Agency releases guidelines to determine the interchangeability of biosimilars with their reference products.
The FDA has released its draft guidance regarding biosimilar interchangeability, recommending that sponsors conduct 1 or more switching studies to demonstrate safety and efficacy in patients alternating between the 2 products, according to the Regulatory Affairs Professional Society.
However, requirements will vary based on the nature of the proposed interchangeable product, and may include an evaluation of data and information generated to support a demonstration of a biological product’s biosimilarity, according to the FDA.
The guidance provides an overview of important scientific considerations when demonstrating interchangeability with a reference product, the FDA stated. This includes data and information needed to support a demonstration of interchangeability; considerations for the design and analysis of a switching study, or studies, to support a demonstration of interchangeability; recommendations regarding the use of a licensed reference product in a switching study/studies; and considerations for developing presentations, container closure systems, and delivery device constituent parts for proposed interchangeable products.
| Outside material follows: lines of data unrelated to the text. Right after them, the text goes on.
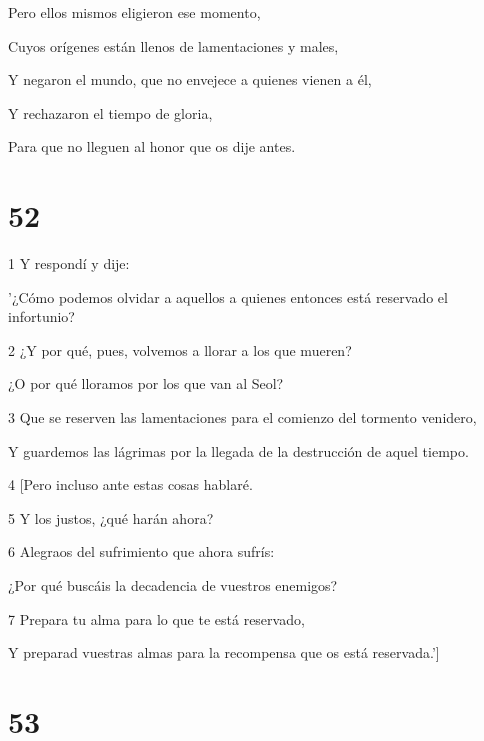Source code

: \par Pero ellos mismos eligieron ese momento,

\par Cuyos orígenes están llenos de lamentaciones y males,

\par Y negaron el mundo, que no envejece a quienes vienen a él,

\par Y rechazaron el tiempo de gloria,

\par Para que no lleguen al honor que os dije antes.

\chapter{52}

\par 1 Y respondí y dije:

\par '¿Cómo podemos olvidar a aquellos a quienes entonces está reservado el infortunio?

\par 2 ¿Y por qué, pues, volvemos a llorar a los que mueren?

\par ¿O por qué lloramos por los que van al Seol?

\par 3 Que se reserven las lamentaciones para el comienzo del tormento venidero,

\par Y guardemos las lágrimas por la llegada de la destrucción de aquel tiempo.

\par 4 [Pero incluso ante estas cosas hablaré.

\par 5 Y los justos, ¿qué harán ahora?

\par 6 Alegraos del sufrimiento que ahora sufrís:

\par ¿Por qué buscáis la decadencia de vuestros enemigos?

\par 7 Prepara tu alma para lo que te está reservado,

\par Y preparad vuestras almas para la recompensa que os está reservada.']

\chapter{53}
The following product-dependent factors that may impact the data required to support a demonstration of interchangeability are as follows:
According to the FDA, postmarketing data from drugs first licensed and marketed as a biosimilar without corresponding data derived from a switching study/studies, generally would be insufficient in supporting a demonstration of interchangeability. However, the agency does recognize certain circumstances where postmarketing data from a licensed biosimilar product may be a useful factor when considering the necessary data to support interchangeability.
In the context of demonstrating biosimilarity to a reference product, the FDA recommends that sponsors seek the use of data from animal or clinical studies comparing a proposed product with a non US-licensed comparator product to address.
In a switching study, however, the comparator product is used in both the active switching arm and the control non-switch arm, rather than being used only as a control.
“Thus, using a non-US-licensed comparator product generally would not be appropriate,” the FDA wrote.
The FDA strongly recommends sponsors use a US-licensed product in a switching study or studies, because of the subtle differences in levels of specific structural features between biological products licensed in non-US licensed areas. The agency warns that they could have an effect on a patient’s immune response. These differences have created uncertainty as to whether the results in a switching study using non-US licensed reference products would also be observed for a US-licensed reference product, according to the FDA.
When a product is being developed for licensure as interchangeable, sponsors should carefully consider their presentation, including the delivery device and the entire container closure system.
“For example, if the reference product is only marketed in a vial and prefilled syringe, a sponsor should not seek licensure for the proposed interchangeable product for a different presentation, such as an auto-injector,” the FDA wrote.
Sponsors seeking to develop a different presentation should discuss it with the FDA early on, because any differences could affect the determination of interchangeability.
“Because a proposed interchangeable product may be substituted for the reference product without the intervention of the health care provider who prescribed the reference product, a proposed interchangeable product with a differently designed presentation that the reference product may raise uncertainty about whether the differences in presentations would impact the ability of end users, including patients or caregivers, to appropriately use the proposed product,” according to the FDA.
The FDA recommends that sponsors use the threshold analysis to analyze the presentations to identify differences in design compared with the presentations licensed for the reference product.
If no differences are identified after the analysis, it is likely that additional data supporting the appropriate use by the end user will not be necessary. If differences are found, the sponsor should focus their efforts on whether the differences involve an external critical design attribute that could negatively impact the appropriate use by patient and caregiver end-user groups, according to the FDA. Furthermore, sponsors should seek to establish and categorize the differences.
The agency noted that not all differences in the presentations will impact product use, and that the draft simply provides sponsors with recommendations for conducting a threshold analysis in order to assess any differences.